Verdict is clear, Steinmeier must rethink returning

Kae Matundu-Tjiparuro

It was apparent as it emerged, seen and heard during a panel discussion recently, that there have and still are divergent views among and within the fraternity of the descendants of the survivors of the genocide of the Nama, Ovaherero and Ovambanderu, and even German-speaking Namibians, how the demand for restorative justice must eventually unfold and resolved.

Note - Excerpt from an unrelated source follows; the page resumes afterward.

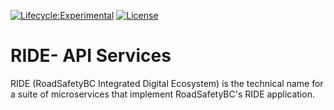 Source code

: [![Lifecycle:Experimental](https://img.shields.io/badge/Lifecycle-Experimental-339999)](<Redirect-URL>) [![License](https://img.shields.io/badge/License-Apache_2.0-blue.svg)](https://opensource.org/licenses/Apache-2.0)

# RIDE- API Services

RIDE (RoadSafetyBC Integrated Digital Ecosystem) is the technical name for a suite of microservices that implement RoadSafetyBC's RIDE application.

Mbakumua Hengari, Chairperson of the Technical Committee of the Chiefs’ Assembly (CA) of the Ovaherero and Ovambanderu traditional leaders; University of Namibia (Unam) lecturer and human rights lawyer, Dr John B. Nakuta; Harald Hecht, Chairperson of the Forum of German-speaking Namibians; and virtually Professor Henning Melber, dissected issues surrounding the unfinished business between the Ovaherero and Nama on the one side, and the German government on the other, pertaining to Imperial Germany’s colonial past, especially the brutal excesses of its colonial military forces in then German South West Africa, today’s Namibia, a colonial nom de guerre imposed by colonial Germany and allied colonial powers, on Namibia then. Atrocities and killings, which culminated in the genocide of the Ovaherero and Nama in the years 1904 to 1908. Hence their current demand for restorative justice, which started gaining momentum after independence, particularly following the centenary commemoration of the Ovaherero genocide in terms of the order issued against them and read to them by then Commander of Imperial Germany’s colonial military forces, General Lothar von Trotha, on a 100-metre high human-made surveillance sand hill post, probably built by Ovaherero war captives, at Ozombuzovindimba.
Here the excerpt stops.